PORTUGUESE LUXURY HOME INSPIRED BY SIMPLICITY
Eco-friendly house incorporates the four elements of nature into a stunning facade
What the house wants, the house gets.
And that’s how Portuguese architect Filipe Saraiva came up with the design of his own family home: a structure in the shape of pentagon surrounding a rectangle and two squares.
“The house wants to be that, simple like the child’s drawing,” says Saraiva of his residence in Ourem, 140 kilometres north of Lisbon, Portugal.
House in Ourem, as it’s called, measures just over 3,700 square feet over two levels. The first floor contains an open living room and kitchen area with a pantry, winery, as well as the master bedroom, a bathroom, laundry, technical area and garage. The second floor has two bedrooms, each with its own ensuite, an office and a man cave with a mezzanine. A lily-pond-like walkway leads to the home.
Saraiva describes the house as eco-friendly with low energy costs assisted by the advantage of its south-facing location. In the winter, natural light warms the interior, while in the summer the house is cooled by the insulation. The timber pergola that extends from the front of the home towards the street has a slatted roof designed to soak up the sun and at the same time offer shade to inhabitants.
House in Ourem, completed in 2016, was constructed with iron, wood and black concrete used to blend the structure into the surrounding landscape, as well as to reduce maintenance costs. It cost $955,000 (Canadian) and took six months to design and build.
Saraiva, the principal of his firm Filipe Saraiva Arquitectos, answers a few questions about House in Orem.
Explain how you took the inspiration from a child’s drawing?
When you ask a child anywhere in the world to draw a house, they all draw a simple representation that consists of five lines, plus a rectangle and two squares. The pentagonshaped figure, which is com- posed of five lines, represents the walls and the roof. The rectangle is supposed to be the door, and the squares are the windows.
After finding a site and buying the land, we developed the design of the home. Soon it had a consistent form. We looked at the needs of the house and it only took a few days to design.

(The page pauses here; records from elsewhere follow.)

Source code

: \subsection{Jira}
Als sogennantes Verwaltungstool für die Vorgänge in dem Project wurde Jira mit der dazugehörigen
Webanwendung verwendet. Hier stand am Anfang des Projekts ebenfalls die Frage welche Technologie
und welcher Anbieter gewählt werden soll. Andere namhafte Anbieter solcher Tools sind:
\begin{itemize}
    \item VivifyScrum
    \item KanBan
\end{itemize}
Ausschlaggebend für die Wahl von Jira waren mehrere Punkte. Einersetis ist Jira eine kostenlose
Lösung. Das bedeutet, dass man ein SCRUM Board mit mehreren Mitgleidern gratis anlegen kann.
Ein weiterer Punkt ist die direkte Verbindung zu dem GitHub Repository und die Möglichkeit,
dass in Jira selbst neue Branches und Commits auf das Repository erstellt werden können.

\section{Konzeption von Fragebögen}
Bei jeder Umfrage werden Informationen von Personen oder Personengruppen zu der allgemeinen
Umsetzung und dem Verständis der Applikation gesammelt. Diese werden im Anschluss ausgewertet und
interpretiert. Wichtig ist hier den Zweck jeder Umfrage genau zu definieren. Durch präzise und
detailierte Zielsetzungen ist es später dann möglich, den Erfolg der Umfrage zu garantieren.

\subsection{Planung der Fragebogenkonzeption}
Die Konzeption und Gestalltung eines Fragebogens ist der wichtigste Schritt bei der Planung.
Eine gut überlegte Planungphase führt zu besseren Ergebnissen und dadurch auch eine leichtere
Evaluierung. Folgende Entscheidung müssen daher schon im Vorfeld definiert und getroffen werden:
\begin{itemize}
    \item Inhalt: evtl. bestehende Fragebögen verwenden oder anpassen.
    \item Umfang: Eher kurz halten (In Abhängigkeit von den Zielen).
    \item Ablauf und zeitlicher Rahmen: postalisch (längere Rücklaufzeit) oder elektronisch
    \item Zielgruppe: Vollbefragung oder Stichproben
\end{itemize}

How do you enjoy living in the house?
We love, above all, the visual extension of the living room to the exterior. This connection and flux between interior and exterior spaces allows us to experience different sensations and, even though we remain physically present in a single space, there’s a clear communication between both.
What were the biggest challenges?
The conception of the constructive system, by far. This system consists of prefabricated pigmented concrete elements with built-in insulation, supported by a metal structure. The first and main obstacle was the idealization and composition of the structural system and the connection between the different materials — iron, concrete and wood.
The second added difficulty was the integration of a threemetre by three-metre structural module with the house’s living spaces that became the base of the whole project.
Describe the design of the steps leading to the home.
The stones work like a raised walkway. The platforms are made of prefabricated concrete elements and symbolize ascending water lilies, rigorously positioned according to circulation fluxes and the space dynamics.
The concrete water lilies are a sculpture that, while drawing space, they rise from the water until they flow with the interior. They represent order and reunite the four elements of nature — water through the water mirror, earth with the garden, fire materialized in the firepit, and the air.